Ненавижу, когда стоят за спиной. Но сейчас я не испытываю к вам ненависти, и
это меня пугает.
— Вы невозможная женщина, — засмеялся он. —
Вы всегда говорите правду, что для мужчин является тяжелым испытанием, но это
лишь подтверждает мои слова.
— Вы так хорошо меня знаете? А даром предвидения
случайно не обладаете? — усмехнулась я. — Может быть, скажете, что я
буду делать теперь?
— Для этого не надо быть прорицателем, —
усмехнулся он. — Вы будете метаться в поисках сильного покровителя, ведь с
Олегом вы, кажется, порвали, да он для вас и ненадежен.
— Хотите предложить свою кандидатуру?
— Кандидатуры предлагают на выборах. Вы красивы. Даже
очень красивы. Но не придавайте своей внешности слишком большое значение. Можно
проиграть. — Последние слова он произнес сухо, без насмешки или
неудовольствия, а я поморщилась, как от боли, потому что услышала за ними
другие, не раз сказанные самой себе.
— Я знаю свое место, — спокойно ответила я. —
У меня были хорошие учителя.
— Жаль, что вы думаете именно так, — покачал он
головой. — Человек должен почувствовать свою позицию, уяснить себе суть
окружающего, только тогда он сможет заставить жизнь работать на себя, и чем
жестче она с ним обойдется, тем больше у него шансов на выживание, при условии,
что у человека есть силы для борьбы. А у вас они есть. Я к вам испытываю
симпатию и искренне хотел бы помочь.
— Спасибо. Вы мне уже помогли однажды.
— В сущности, я облегчил вам выбор.
— Выбор не предлагают, загоняя в угол.
— В вас говорит преклонение перед затасканными понятиями:
справедливость, честность и прочее. Превосходство сильных людей перед слюнтяями
не в том, что сильный человек способен выстрелить в безоружного, а слюнтяй на
его месте непременно начнет раздумывать, а в том, что в нужный момент у меня в
руках всегда будет оружие, а у слюнтяя — нет.
— Ясно. Вы создали целую философию убийства. Зачем? Или
все-таки и в вас есть сомнение?
Он снова как-то странно посмотрел на меня.

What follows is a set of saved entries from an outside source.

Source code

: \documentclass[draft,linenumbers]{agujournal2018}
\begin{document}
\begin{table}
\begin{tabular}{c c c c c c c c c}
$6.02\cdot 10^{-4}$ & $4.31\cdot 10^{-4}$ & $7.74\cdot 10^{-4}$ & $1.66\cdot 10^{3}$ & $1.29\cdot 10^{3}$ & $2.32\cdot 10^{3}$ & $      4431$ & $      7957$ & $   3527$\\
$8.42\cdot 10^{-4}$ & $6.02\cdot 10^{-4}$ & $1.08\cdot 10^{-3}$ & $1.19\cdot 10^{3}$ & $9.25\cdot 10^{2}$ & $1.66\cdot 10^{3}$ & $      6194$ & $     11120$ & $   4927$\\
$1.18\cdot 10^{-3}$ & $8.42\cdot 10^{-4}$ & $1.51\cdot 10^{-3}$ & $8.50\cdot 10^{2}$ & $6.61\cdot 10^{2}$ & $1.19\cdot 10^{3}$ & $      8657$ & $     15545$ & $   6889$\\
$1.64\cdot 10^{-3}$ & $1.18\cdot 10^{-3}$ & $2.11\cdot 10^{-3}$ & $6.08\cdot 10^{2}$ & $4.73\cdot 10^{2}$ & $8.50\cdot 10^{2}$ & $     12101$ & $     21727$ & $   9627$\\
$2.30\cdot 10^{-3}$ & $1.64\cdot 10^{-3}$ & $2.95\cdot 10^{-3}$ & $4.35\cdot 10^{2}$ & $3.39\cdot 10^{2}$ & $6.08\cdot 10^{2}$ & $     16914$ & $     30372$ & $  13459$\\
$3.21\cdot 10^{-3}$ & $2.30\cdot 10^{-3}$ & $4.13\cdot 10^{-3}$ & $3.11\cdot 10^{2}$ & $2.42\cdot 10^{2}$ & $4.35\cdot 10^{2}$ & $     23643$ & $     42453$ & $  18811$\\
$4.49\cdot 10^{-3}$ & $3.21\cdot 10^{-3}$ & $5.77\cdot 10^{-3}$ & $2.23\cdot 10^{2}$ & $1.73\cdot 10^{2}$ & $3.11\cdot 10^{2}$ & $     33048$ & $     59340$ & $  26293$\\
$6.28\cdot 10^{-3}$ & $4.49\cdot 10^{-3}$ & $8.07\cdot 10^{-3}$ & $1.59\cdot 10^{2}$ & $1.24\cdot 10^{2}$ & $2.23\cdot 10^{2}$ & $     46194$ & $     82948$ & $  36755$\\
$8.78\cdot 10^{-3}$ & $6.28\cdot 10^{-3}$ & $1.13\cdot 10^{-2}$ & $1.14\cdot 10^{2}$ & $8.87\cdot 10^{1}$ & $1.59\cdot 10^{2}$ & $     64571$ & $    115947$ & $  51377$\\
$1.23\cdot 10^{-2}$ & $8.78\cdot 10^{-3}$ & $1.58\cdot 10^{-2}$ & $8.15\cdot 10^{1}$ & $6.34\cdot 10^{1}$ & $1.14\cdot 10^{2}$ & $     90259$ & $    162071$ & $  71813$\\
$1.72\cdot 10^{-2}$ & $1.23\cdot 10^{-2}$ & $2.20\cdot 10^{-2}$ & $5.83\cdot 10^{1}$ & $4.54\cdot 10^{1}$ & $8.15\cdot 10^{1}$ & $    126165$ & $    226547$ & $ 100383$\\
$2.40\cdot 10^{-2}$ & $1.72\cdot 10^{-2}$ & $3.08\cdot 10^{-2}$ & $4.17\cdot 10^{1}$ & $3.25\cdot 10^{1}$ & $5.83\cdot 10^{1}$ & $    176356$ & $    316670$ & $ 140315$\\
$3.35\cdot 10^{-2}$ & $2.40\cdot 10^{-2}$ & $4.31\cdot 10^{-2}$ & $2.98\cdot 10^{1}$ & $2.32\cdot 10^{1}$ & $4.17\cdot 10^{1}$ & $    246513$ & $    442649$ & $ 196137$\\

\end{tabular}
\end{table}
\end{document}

Взгляд был
скользящий, неприятный.
— Вы все еще не поняли, что выросли из своих старых принципов, —
ответил наконец он. — Вы цепляетесь за них по привычке, боясь сознаться
самой себе, как далеко ушли от них. Это как любимая игрушка, когда уже стал
взрослым, испытываешь к ней нежность, хотя она давно не нужна.
— Да пошли вы со своей философией… — хмыкнула я. —
Все проще: сначала я мучилась страхом, теперь стыдом, вот и все. Страх за
собственную шкуру иногда заводит слишком далеко.
— У вас мания преследования, — удивился Долгих и
при этом выглядел совершенно искренне. — А вот и Саша, — добавил он,
его водитель как раз закончил возиться с моей машиной.
Я поняла, что разговор окончен, но вместо облегчения ощутила
чудовищную пустоту.
— Спасибо, — сказала я, распахивая дверь.
— До свидания, — любезно ответил он, и наши
взгляды опять столкнулись и держали друг друга, как будто чего-то выжидая.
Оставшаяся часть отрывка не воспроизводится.